What was the reason for this operation??? Here in Europe it is illegal to crop a dog's ears just for cosmetic reasons. I don't want to sound mean, but why on earth was that done to him? He was so beautiful how he looked before the op, now a part of him is missing. So sad ...


----------



## Charis (Jul 12, 2009)

Sybille said:


> What was the reason for this operation??? Here in Europe it is illegal to crop a dog's ears just for cosmetic reasons. I don't want to sound mean, but why on earth was that done to him? He was so beautiful how he looked before the op, now a part of him is missing. So sad ...


Although in the U.S. many people are split it is not illegal and in many, many breed standards. There could be any number of reasons (showing him, personal preference, etc) but I just want to to point out it is not as frowned upon (if at all in some regions) in the U.S. as it is in Europe and so there is a cultural/societal difference over cropping between the two continents.


----------



## Sybille (Oct 5, 2011)

Charis said:


> Although in the U.S. many people are split it is not illegal and in many, many breed standards.

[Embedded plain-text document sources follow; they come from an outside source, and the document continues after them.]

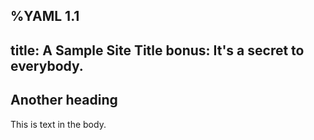 %YAML 1.1
---
title: A Sample Site Title
bonus: It's a secret to everybody.
---
## Another heading

This is text in the body.
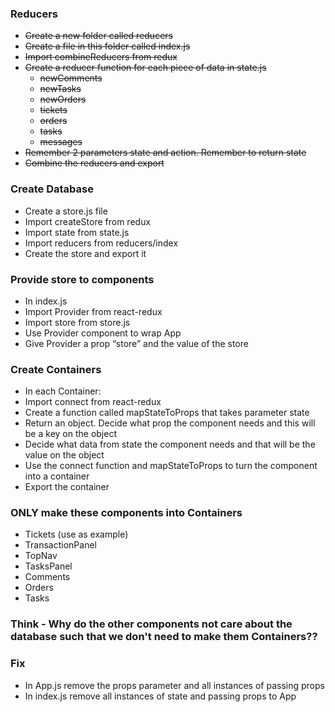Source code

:### Reducers
* ~~Create a new folder called reducers~~
* ~~Create a file in this folder called index.js~~
* ~~Import combineReducers from redux~~
* ~~Create a reducer function for each piece of data in state.js~~
  * ~~newComments~~
  * ~~newTasks~~
  * ~~newOrders~~
  * ~~tickets~~
  * ~~orders~~
  * ~~tasks~~
  * ~~messages~~
* ~~Remember 2 parameters state and action. Remember to return state~~
* ~~Combine the reducers and export~~

### Create Database
* Create a store.js file
* Import createStore from redux
* Import state from state.js
* Import reducers from reducers/index
* Create the store and export it

### Provide store to components
* In index.js
* Import Provider from react-redux
* Import store from store.js
* Use Provider component to wrap App
* Give Provider a prop “store” and the value of the store

### Create Containers
* In each Container:
* Import connect from react-redux
* Create a function called mapStateToProps that takes parameter state
* Return an object. Decide what prop the component needs and this will be a key on the object
* Decide what data from state the component needs and that will be the value on the object
* Use the connect function and mapStateToProps to turn the component into a container
* Export the container

### ONLY make these components into Containers
* Tickets (use as example)
* TransactionPanel
* TopNav
* TasksPanel
* Comments
* Orders
* Tasks

### Think - Why do the other components not care about the database such that we don't need to make them Containers??

### Fix
* In App.js remove the props parameter and all instances of passing props
* In index.js remove all instances of state and passing props to App
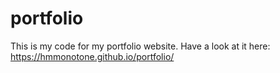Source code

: # portfolio
This is my code for my portfolio website.
Have a look at it here: https://hmmonotone.github.io/portfolio/
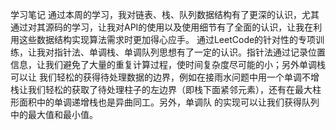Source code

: 学习笔记
    通过本周的学习，我对链表、栈、队列数据结构有了更深的认识，尤其通过对其源码的学习，让我对API的使用以及使用细节有了全面的认识，让我在利用这些数据结构实现算法需求时更加得心应手。
通过LeetCode的针对性的专项训练，让我对指针法、单调栈、单调队列思想有了一定的认识。指针法通过记录位置信息，让我们避免了大量的重复计算过程，使时间复杂度尽可能的小；另外单调栈可以让
我们轻松的获得待处理数据的边界，例如在接雨水问题中用一个单调不增栈让我们轻松的获取了待处理柱子的左边界（即栈下面紧邻元素），还有在最大柱形面积中的单调递增栈也是异曲同工。另外，单调队
的实现可以让我们获得队列中的最大值和最小值。
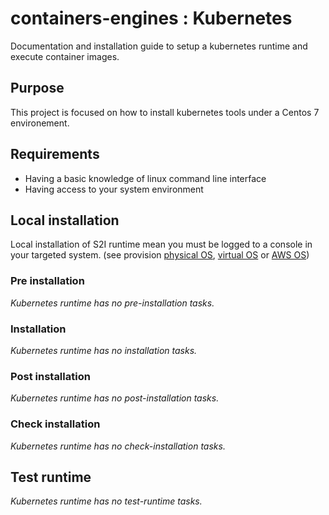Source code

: # containers-engines : Kubernetes


Documentation and installation guide to setup a kubernetes runtime
and execute container images.


## Purpose

This project is focused on how to install kubernetes tools under
a Centos 7 environement.


## Requirements

- Having a basic knowledge of linux command line interface
- Having access to your system environment


## Local installation 

Local installation of S2I runtime mean you must be logged to a console in your
targeted system. (see provision [physical OS](System.md#physical-system), 
[virtual OS](System.md#virtual-system) or [AWS OS](System.md#aws-system))


### Pre installation

*Kubernetes runtime has no pre-installation tasks.*


### Installation

*Kubernetes runtime has no installation tasks.*


### Post installation

*Kubernetes runtime has no post-installation tasks.*


### Check installation

*Kubernetes runtime has no check-installation tasks.*


## Test runtime

*Kubernetes runtime has no test-runtime tasks.*

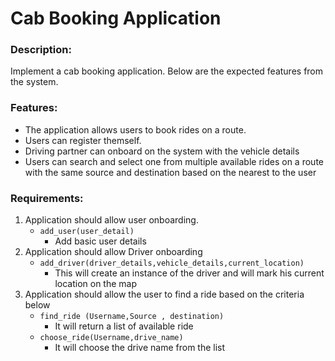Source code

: # Cab Booking Application

### Description:

Implement a cab booking application. Below are the expected features from the system.

### Features:
* The application allows users to book rides on a route.
* Users can register themself.
* Driving partner can onboard on the system with the vehicle details
* Users can search and select one from multiple available rides on a route with the same source and destination based on the nearest to the user


### Requirements:
1. Application should allow user onboarding.
      - `add_user(user_detail)`
        - Add basic user details
2. Application should allow Driver onboarding
      - `add_driver(driver_details,vehicle_details,current_location)`
          - This will create an instance of the driver and will mark his current location on the map      
3. Application should allow the user to find a ride based on the criteria below
      - `find_ride (Username,Source , destination)`
         - It will return a list of available ride 
      - `choose_ride(Username,drive_name)`
          - It will choose the drive name from the list 

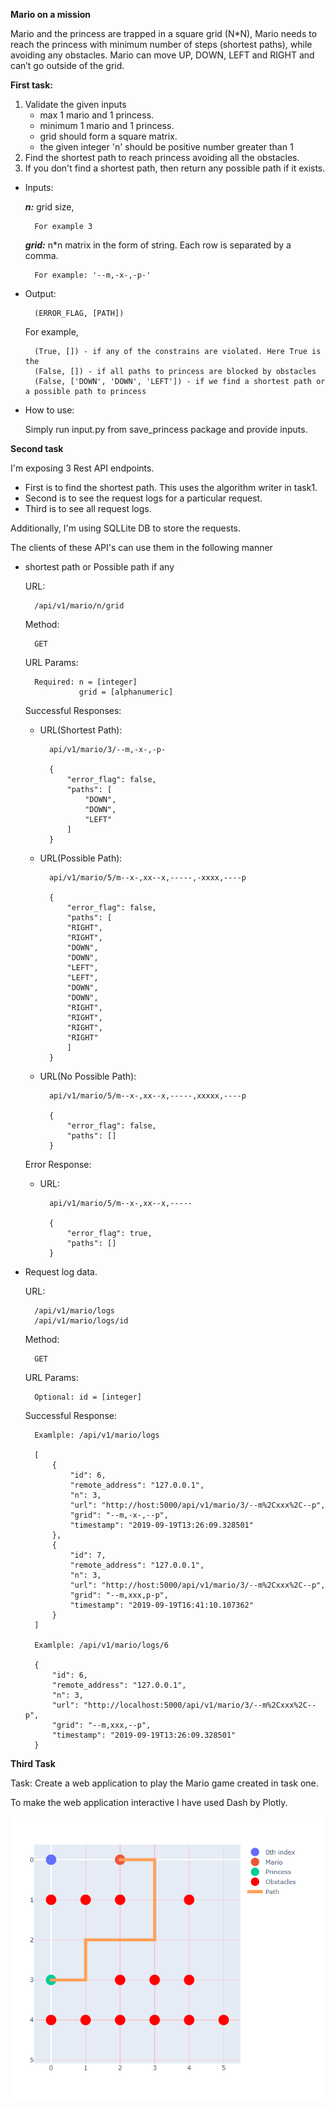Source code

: **Mario on a mission**

Mario and the princess are trapped in a square grid (N*N), Mario needs to reach the princess with minimum number of steps (shortest paths), while avoiding any obstacles. Mario can move UP, DOWN, LEFT and RIGHT and can’t go outside of the grid.

**First task:**

1. Validate the given inputs 
    * max 1 mario and 1 princess.
    * minimum 1 mario and 1 princess. 
    * grid should form a square matrix.
    * the given integer 'n' should be positive number greater than 1
2. Find the shortest path to reach princess avoiding all the obstacles.
3. If you don't find a shortest path, then return any possible path if it exists.

* Inputs:

    ***n:*** grid size, 
    
        For example 3
  
    ***grid:*** n*n matrix in the form of string. Each row is separated by a comma.
		
		For example: '--m,-x-,-p-'

* Output:
	
	    (ERROR_FLAG, [PATH])
	
	For example,
	
	    (True, []) - if any of the constrains are violated. Here True is the
        (False, []) - if all paths to princess are blocked by obstacles
        (False, ['DOWN', 'DOWN', 'LEFT']) - if we find a shortest path or a possible path to princess
        
* How to use:

    Simply run input.py from save_princess package and provide inputs.
    
**Second task**

I'm exposing 3 Rest API endpoints. 

* First is to find the shortest path. This uses the algorithm writer in task1. 
* Second is to see the request logs for a particular request.
* Third is to see all request logs.

Additionally, I'm using SQLLite DB to store the requests.
 
The clients of these API's can use them in the following manner

* shortest path or Possible path if any

    URL:

        /api/v1/mario/n/grid
     
    Method:
    
        GET
    
    URL Params:
        
        Required: n = [integer]
                  grid = [alphanumeric]
                  
    Successful Responses:
    
    * URL(Shortest Path): 
    
            api/v1/mario/3/--m,-x-,-p-
        
            {
                "error_flag": false,
                "paths": [
                    "DOWN",
                    "DOWN",
                    "LEFT"
                ]
            }
        
    * URL(Possible Path): 
    
            api/v1/mario/5/m--x-,xx--x,-----,-xxxx,----p
        
            {
                "error_flag": false,
                "paths": [
                "RIGHT",
                "RIGHT",
                "DOWN",
                "DOWN",
                "LEFT",
                "LEFT",
                "DOWN",
                "DOWN",
                "RIGHT",
                "RIGHT",
                "RIGHT",
                "RIGHT"
                ]
            }
        
    * URL(No Possible Path): 
    
            api/v1/mario/5/m--x-,xx--x,-----,xxxxx,----p
        
            {
                "error_flag": false,
                "paths": []
            }
            
    Error Response:
    
    * URL: 

            api/v1/mario/5/m--x-,xx--x,-----
    
            {
                "error_flag": true,
                "paths": []
            }
        
          
* Request log data.

    URL:

        /api/v1/mario/logs 
        /api/v1/mario/logs/id
     
    Method:
    
        GET
    
    URL Params:
        
        Optional: id = [integer]
                  
    Successful Response:
        
        Examlple: /api/v1/mario/logs
    
        [
            {
                "id": 6,
                "remote_address": "127.0.0.1",
                "n": 3,
                "url": "http://host:5000/api/v1/mario/3/--m%2Cxxx%2C--p",
                "grid": "--m,-x-,--p",
                "timestamp": "2019-09-19T13:26:09.328501"
            },
            {
                "id": 7,
                "remote_address": "127.0.0.1",
                "n": 3,
                "url": "http://host:5000/api/v1/mario/3/--m%2Cxxx%2C--p",
                "grid": "--m,xxx,p-p",
                "timestamp": "2019-09-19T16:41:10.107362"
            }
        ]
        
        Examlple: /api/v1/mario/logs/6
        
        {
            "id": 6,
            "remote_address": "127.0.0.1",
            "n": 3,
            "url": "http://localhost:5000/api/v1/mario/3/--m%2Cxxx%2C--p",
            "grid": "--m,xxx,--p",
            "timestamp": "2019-09-19T13:26:09.328501"
        }

**Third Task**

Task: Create a web application to play the Mario game created in task one.

To make the web application interactive I have used Dash by Plotly. 

![Output](/game_output.png)
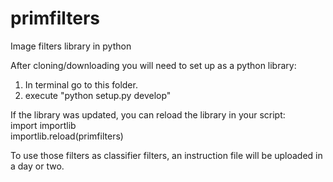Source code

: # primfilters
Image filters library in python

After cloning/downloading you will need to set up as a python library:
1. In terminal go to this folder.
2. execute "python setup.py develop"

If the library was updated, you can reload the library in your script:  
import importlib  
importlib.reload(primfilters) 

To use those filters as classifier filters, an instruction file will be uploaded in a day or two.

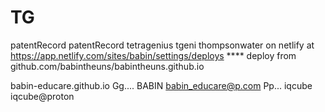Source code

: # TG 
patentRecord patentRecord
tetragenius tgeni
thompsonwater
on netlify at https://app.netlify.com/sites/babin/settings/deploys ****  deploy from github.com/babintheuns/babintheuns.github.io

babin-educare.github.io Gg....
BABIN
babin_educare@p.com Pp...
iqcube iqcube@proton

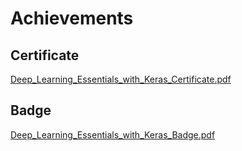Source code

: 

# Achievements
## Certificate
[Deep_Learning_Essentials_with_Keras_Certificate.pdf](https://prod-files-secure.s3.us-west-2.amazonaws.com/03e82b26-cccb-4906-bb56-adabcbdc0655/f5cf1405-8a02-49a4-beb6-3d50b033ba6e/Deep_Learning_Essentials_with_Keras_Certificate.pdf?X-Amz-Algorithm=AWS4-HMAC-SHA256&X-Amz-Content-Sha256=UNSIGNED-PAYLOAD&X-Amz-Credential=ASIAZI2LB4665HHMP2ZH%2F20250201%2Fus-west-2%2Fs3%2Faws4_request&X-Amz-Date=20250201T041712Z&X-Amz-Expires=3600&X-Amz-Security-Token=IQoJb3JpZ2luX2VjEMT%2F%2F%2F%2F%2F%2F%2F%2F%2F%2FwEaCXVzLXdlc3QtMiJHMEUCIQCaPDvBwr7%2BXBFuspyM90b6DwSnCnwt1xl3kmV4ZVDXaAIgflwRV6oHxZgnameUTolIHjARqJ6VYJ5O6Q9rQv0PgcYqiAQIzP%2F%2F%2F%2F%2F%2F%2F%2F%2F%2FARAAGgw2Mzc0MjMxODM4MDUiDHaNNt5%2Fo6OOuilsFyrcA9NjrUcwDEEXWZ%2F4SLFwJvXc9ziggeCRfu%2FKrtniBtEJhuj%2FZzWgaSUfRCNbzrMjnsRf6lQImdsb1Vkh5gfpoxbnWGIb176FWq%2BFuCpPYHvWtU6ZSH4Y9lf6SZ9VKe0dXQu%2FOqJ0NDwtl8VVjJfaEukj6yRXpS09HFOnHA4Gy93w1yvJguBSLMbPiDO0ikxPlwYU0pXG32Jnjrp7e9rDC75rzMM%2FnEKksoVmJ0JAxpESK2AfPasGnYtpEwu2bgJU%2FAk1RdQBNDAeNjW%2Fo5RCuDf2kNtysA6LKPsjBibu%2Fvft%2BhfRb1s78xrAqH%2B9lnysztnBiDICf5J8%2BVzWkCi9rZckRwQA6AYQ4SB7mSdbibr4P858L%2FVAZNwXVRVi%2FuX5HBu2ML53o4gbnJbtAqQTqWzQQf8zmBDZeLtIeLowlxKaNcH02Wf%2F32LnpABEJONgAp3l25vF%2FxMM70JID3lR%2BgBztIwS0Q63EcGo7FKaugXYOwGsx1aaVhxMuQuUfReSA725H0v63lHsbzYIjfIkynkG%2FgztV4kC%2F8AqA841iHiK3O35XpqYlfNTeaot31fHfcYaB38GhRL9NbR8CgmbjFdfdDwie87RnkyCExT5M2LXnaJYFjbGPUbZVeh4MNul9rwGOqUBM2z2Hh6PsjBivOssuxHlyKIwO1zkbj45lCIr96Kg%2FaZ%2FsaypQTBlg75pnySERSuUq%2FG9d8IH5XUC6azulk4I2PVluMkVBk5oGXzD2EXYsiQzCayfselmVuNGS85I7bqXXlBOpbTUOfR4vYQxfdiiWZPSwhRVzcu3%2BD%2Fv%2BvDsvf72oLreEUdRwJexUJ8muqc3%2BYIlqGceN6SXglGe4eDPK2y%2F8tWE&X-Amz-Signature=5ec1e95d67327c812f8d58d9c42cb5f8e602c29677fdaab764c29ebfc15c9c3c&X-Amz-SignedHeaders=host&x-id=GetObject)
## Badge
[Deep_Learning_Essentials_with_Keras_Badge.pdf](https://prod-files-secure.s3.us-west-2.amazonaws.com/03e82b26-cccb-4906-bb56-adabcbdc0655/5c209097-6d96-477f-a031-edc11aa6225f/Deep_Learning_Essentials_with_Keras_Badge.pdf?X-Amz-Algorithm=AWS4-HMAC-SHA256&X-Amz-Content-Sha256=UNSIGNED-PAYLOAD&X-Amz-Credential=ASIAZI2LB4665HHMP2ZH%2F20250201%2Fus-west-2%2Fs3%2Faws4_request&X-Amz-Date=20250201T041712Z&X-Amz-Expires=3600&X-Amz-Security-Token=IQoJb3JpZ2luX2VjEMT%2F%2F%2F%2F%2F%2F%2F%2F%2F%2FwEaCXVzLXdlc3QtMiJHMEUCIQCaPDvBwr7%2BXBFuspyM90b6DwSnCnwt1xl3kmV4ZVDXaAIgflwRV6oHxZgnameUTolIHjARqJ6VYJ5O6Q9rQv0PgcYqiAQIzP%2F%2F%2F%2F%2F%2F%2F%2F%2F%2FARAAGgw2Mzc0MjMxODM4MDUiDHaNNt5%2Fo6OOuilsFyrcA9NjrUcwDEEXWZ%2F4SLFwJvXc9ziggeCRfu%2FKrtniBtEJhuj%2FZzWgaSUfRCNbzrMjnsRf6lQImdsb1Vkh5gfpoxbnWGIb176FWq%2BFuCpPYHvWtU6ZSH4Y9lf6SZ9VKe0dXQu%2FOqJ0NDwtl8VVjJfaEukj6yRXpS09HFOnHA4Gy93w1yvJguBSLMbPiDO0ikxPlwYU0pXG32Jnjrp7e9rDC75rzMM%2FnEKksoVmJ0JAxpESK2AfPasGnYtpEwu2bgJU%2FAk1RdQBNDAeNjW%2Fo5RCuDf2kNtysA6LKPsjBibu%2Fvft%2BhfRb1s78xrAqH%2B9lnysztnBiDICf5J8%2BVzWkCi9rZckRwQA6AYQ4SB7mSdbibr4P858L%2FVAZNwXVRVi%2FuX5HBu2ML53o4gbnJbtAqQTqWzQQf8zmBDZeLtIeLowlxKaNcH02Wf%2F32LnpABEJONgAp3l25vF%2FxMM70JID3lR%2BgBztIwS0Q63EcGo7FKaugXYOwGsx1aaVhxMuQuUfReSA725H0v63lHsbzYIjfIkynkG%2FgztV4kC%2F8AqA841iHiK3O35XpqYlfNTeaot31fHfcYaB38GhRL9NbR8CgmbjFdfdDwie87RnkyCExT5M2LXnaJYFjbGPUbZVeh4MNul9rwGOqUBM2z2Hh6PsjBivOssuxHlyKIwO1zkbj45lCIr96Kg%2FaZ%2FsaypQTBlg75pnySERSuUq%2FG9d8IH5XUC6azulk4I2PVluMkVBk5oGXzD2EXYsiQzCayfselmVuNGS85I7bqXXlBOpbTUOfR4vYQxfdiiWZPSwhRVzcu3%2BD%2Fv%2BvDsvf72oLreEUdRwJexUJ8muqc3%2BYIlqGceN6SXglGe4eDPK2y%2F8tWE&X-Amz-Signature=41dc7d03948fd0307220277a804dba2423f96910891777cad95dfc49ad1f4ce1&X-Amz-SignedHeaders=host&x-id=GetObject)
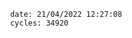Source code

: 

                date: 21/04/2022 12:27:08
                cycles: 34920

                         
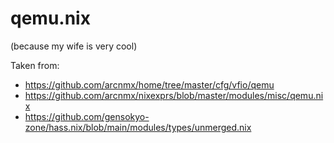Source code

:# qemu.nix
(because my wife is very cool)

Taken from:

* https://github.com/arcnmx/home/tree/master/cfg/vfio/qemu
* https://github.com/arcnmx/nixexprs/blob/master/modules/misc/qemu.nix
* https://github.com/gensokyo-zone/hass.nix/blob/main/modules/types/unmerged.nix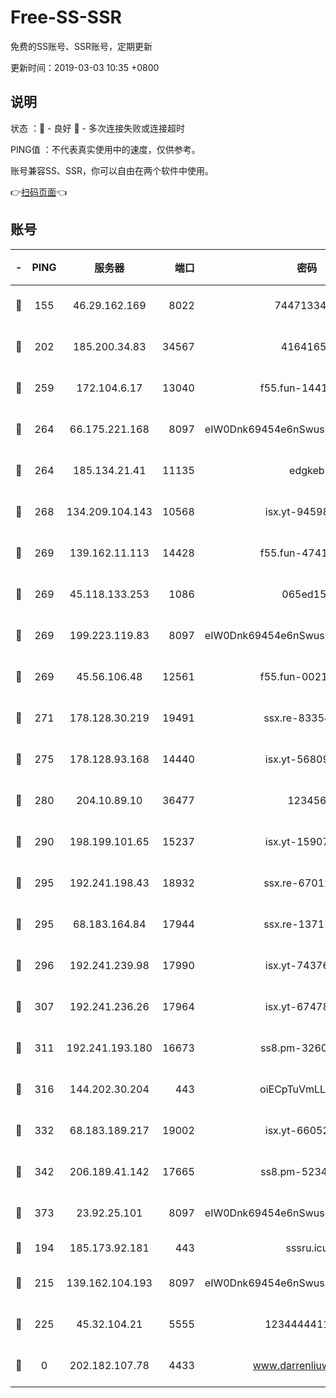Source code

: # Free-SS-SSR

免费的SS账号、SSR账号，定期更新

更新时间：2019-03-03 10:35 +0800

## 说明

状态     ：🙂 - 良好 🙁 - 多次连接失败或连接超时

PING值   ：不代表真实使用中的速度，仅供参考。

账号兼容SS、SSR，你可以自由在两个软件中使用。

👉[扫码页面](https://liesauer.github.io/free-ss-ssr.github.io/)👈

## 账号

|-|PING|服务器|端口|密码|加密方式|区域|
|:----:|:----:|:-----:|-----:|:----:|:----:|:----:|
|🙂|155|46.29.162.169|8022|7447133485|aes-256-cfb|RU|
|🙂|202|185.200.34.83|34567|41641651|aes-256-cfb|US|
|🙂|259|172.104.6.17|13040|f55.fun-14418774|aes-256-cfb|US|
|🙂|264|66.175.221.168|8097|eIW0Dnk69454e6nSwuspv9DmS201tQ0D|aes-256-cfb|US|
|🙂|264|185.134.21.41|11135|edgkeb|aes-256-cfb|GB|
|🙂|268|134.209.104.143|10568|isx.yt-94598506|aes-256-cfb|SG|
|🙂|269|139.162.11.113|14428|f55.fun-47410075|aes-256-cfb|SG|
|🙂|269|45.118.133.253|1086|065ed15a|aes-256-cfb|SG|
|🙂|269|199.223.119.83|8097|eIW0Dnk69454e6nSwuspv9DmS201tQ0D|aes-256-cfb|US|
|🙂|269|45.56.106.48|12561|f55.fun-00211476|aes-256-cfb|US|
|🙂|271|178.128.30.219|19491|ssx.re-83354256|aes-256-cfb|SG|
|🙂|275|178.128.93.168|14440|isx.yt-56809452|aes-256-cfb|SG|
|🙂|280|204.10.89.10|36477|123456|aes-256-cfb|US|
|🙂|290|198.199.101.65|15237|isx.yt-15907759|aes-256-cfb|US|
|🙂|295|192.241.198.43|18932|ssx.re-67012369|aes-256-cfb|US|
|🙂|295|68.183.164.84|17944|ssx.re-13711103|aes-256-cfb|US|
|🙂|296|192.241.239.98|17990|isx.yt-74376721|aes-256-cfb|US|
|🙂|307|192.241.236.26|17964|isx.yt-67478866|aes-256-cfb|US|
|🙂|311|192.241.193.180|16673|ss8.pm-32602550|aes-256-cfb|US|
|🙂|316|144.202.30.204|443|oiECpTuVmLLxk4Ts|aes-256-cfb|US|
|🙂|332|68.183.189.217|19002|isx.yt-66052307|aes-256-cfb|SG|
|🙂|342|206.189.41.142|17665|ss8.pm-52341360|aes-256-cfb|SG|
|🙂|373|23.92.25.101|8097|eIW0Dnk69454e6nSwuspv9DmS201tQ0D|aes-256-cfb|US|
|🙂|194|185.173.92.181|443|sssru.icu|rc4-md5|RU|
|🙂|215|139.162.104.193|8097|eIW0Dnk69454e6nSwuspv9DmS201tQ0D|aes-256-cfb|JP|
|🙂|225|45.32.104.21|5555|1234444411111|aes-256-cfb|SG|
|🙁|0|202.182.107.78|4433|www.darrenliuwei.com|aes-256-cfb|JP|
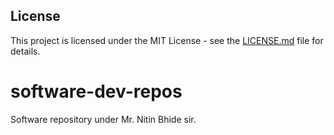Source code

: ## License
This project is licensed under the MIT License - see the [LICENSE.md](LICENSE.md) file for details.

# software-dev-repos
Software repository under Mr. Nitin Bhide sir.
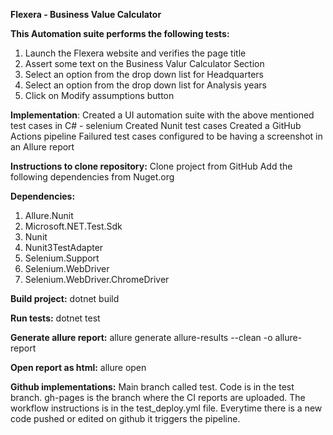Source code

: ****Flexera - Business Value Calculator****

**This Automation suite performs the following tests:**
1. Launch the Flexera website and verifies the page title
2. Assert some text on the Business Valur Calculator Section
3. Select an option from the drop down list for Headquarters
4. Select an option from the drop down list for Analysis years
5. Click on Modify assumptions button

**Implementation**:
Created a UI automation suite with the above mentioned test cases in C# - selenium
Created Nunit test cases
Created a GitHub Actions pipeline
Failured test cases configured to be having a screenshot in an Allure report

**Instructions to clone repository:**
Clone project from GitHub
Add the following dependencies from Nuget.org

**Dependencies:**
1. Allure.Nunit
2. Microsoft.NET.Test.Sdk
3. Nunit
4. Nunit3TestAdapter
5. Selenium.Support
6. Selenium.WebDriver
7. Selenium.WebDriver.ChromeDriver

**Build project:**
dotnet build

**Run tests:**
dotnet test

**Generate allure report:**
allure generate allure-results --clean -o allure-report

**Open report as html:**
allure open

**Github implementations:**
Main branch called test.
Code is in the test branch.
gh-pages is the branch where the CI reports are uploaded.
The workflow instructions is in the test_deploy.yml file.
Everytime there is a new code pushed or edited on github it triggers the pipeline.
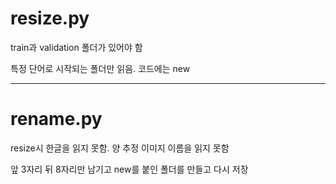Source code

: # resize.py

train과 validation 폴더가 있어야 함

특정 단어로 시작되는 폴더만 읽음. 코드에는 new

------------------------------------------------

# rename.py

resize시 한글을 읽지 못함. 양 추정 이미지 이름을 읽지 못함

앞 3자리 뒤 8자리만 남기고 new를 붙인 폴더를 만들고 다시 저장
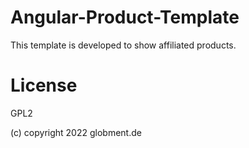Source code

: # Angular-Product-Template

This template is developed to show affiliated products.

# License

GPL2

(c) copyright 2022 globment.de
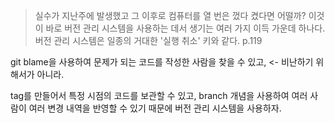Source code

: > 실수가 지난주에 발생했고 그 이후로 컴퓨터를 열 번은 껐다 켰다면 어떨까? 이것이 바로 버전 관리 시스템을 사용하는 데서 생기는 여러 가지 이득 가운데 하나다. 버전 관리 시스템은 일종의 거대한 '실행 취소' 키와 같다. p.119

git blame을 사용하여 문제가 되는 코드를 작성한 사람을 찾을 수 있고, <- 비난하기 위해서가 아니라.

tag를 만들어서 특정 시점의 코드를 보관할 수 있고, branch 개념을 사용하여 여러 사람이 여러 변경 내역을 반영할 수 있기 때문에 버전 관리 시스템을 사용하자.
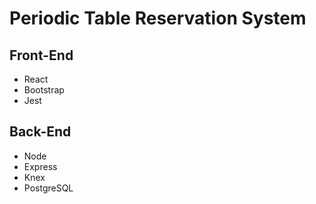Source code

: # Periodic Table Reservation System

## Front-End

- React
- Bootstrap
- Jest

## Back-End

- Node
- Express
- Knex
- PostgreSQL
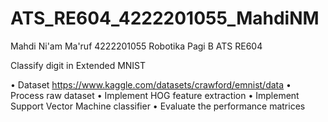 # ATS_RE604_4222201055_MahdiNM

Mahdi Ni'am Ma'ruf
4222201055
Robotika Pagi B
ATS RE604

Classify digit in Extended MNIST

• Dataset https://www.kaggle.com/datasets/crawford/emnist/data
• Process raw dataset
• Implement HOG feature extraction
• Implement Support Vector Machine classifier
• Evaluate the performance matrices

There could be any number of reasons (showing him, personal preference, etc) but I just want to to point out it is not as frowned upon (if at all in some regions) in the U.S. as it is in Europe and so there is a cultural/societal difference over cropping between the two continents.


We used to do it here also, I remember seeing my first ever Doberman with floppy ears and thought 'That looks sooo cute!!! Not at all like a dangerous dog ;-)' Here in Europe it has, at least in some countries eased a bit the notion of 'dangerous dogs' as they (so-called 'fighting dog breeds') look now so much more like 'normal' dogs. Sometimes appearance is everything...


----------



## MATT62485 (Sep 22, 2011)

in this case it wasn't just about appearance. in some cases the cartilage can cause the ears to "lift" too much and have what is known as rose ear aka airplane ear. they are suppossed to have a slight lift with natural ears to keep them off the face, but in a good percentage of them they can also do the complete opposite and be too limp thus hugging the face creating a hound look which is just as undesired and destracting as the rose ear. that was enough to convince me to crop them in itself as a cropped ear conforms to the standard and is also preferred by most judges from what i gather. also, something else i took in to consideration is it is said to decrease ear infections, etc. some also recommend doing so to give any bad guys one less thing to grab the dog by if using them for personal protection.


----------



## BlackShadowCaneCorso (Feb 3, 2011)

Sybille said:


> What was the reason for this operation??? Here in Europe it is illegal to crop a dog's ears just for cosmetic reasons. I don't want to sound mean, but why on earth was that done to him? He was so beautiful how he looked before the op, now a part of him is missing. So sad ...


Your opinion and one that isn't shared by everyone. I prefer the cropped look, but I do not require that everyone have it done but I also do not feel it is the right of other people to tell me that I can not preserve the historical appearance of my breed. That to me is only one step away from telling me I can not own my breed of choice because of what they are. Your country may not allow the procedure but ours do and hope they continue to do so. There are many other surgeries that are performed that are much more invasive and detrimental to pets then a simple ears crop performed correctly. Appearance does play a role in why the ears are done on my dogs, I am home alone a lot, I have one young child with another on the way and I have no concerns that people that get a good look at my girls think twice before entering my yard/house without permission, do I think they would hesitate the same way if my girls have ears and look softer and more like a lab or another more family breed that has ears, NO!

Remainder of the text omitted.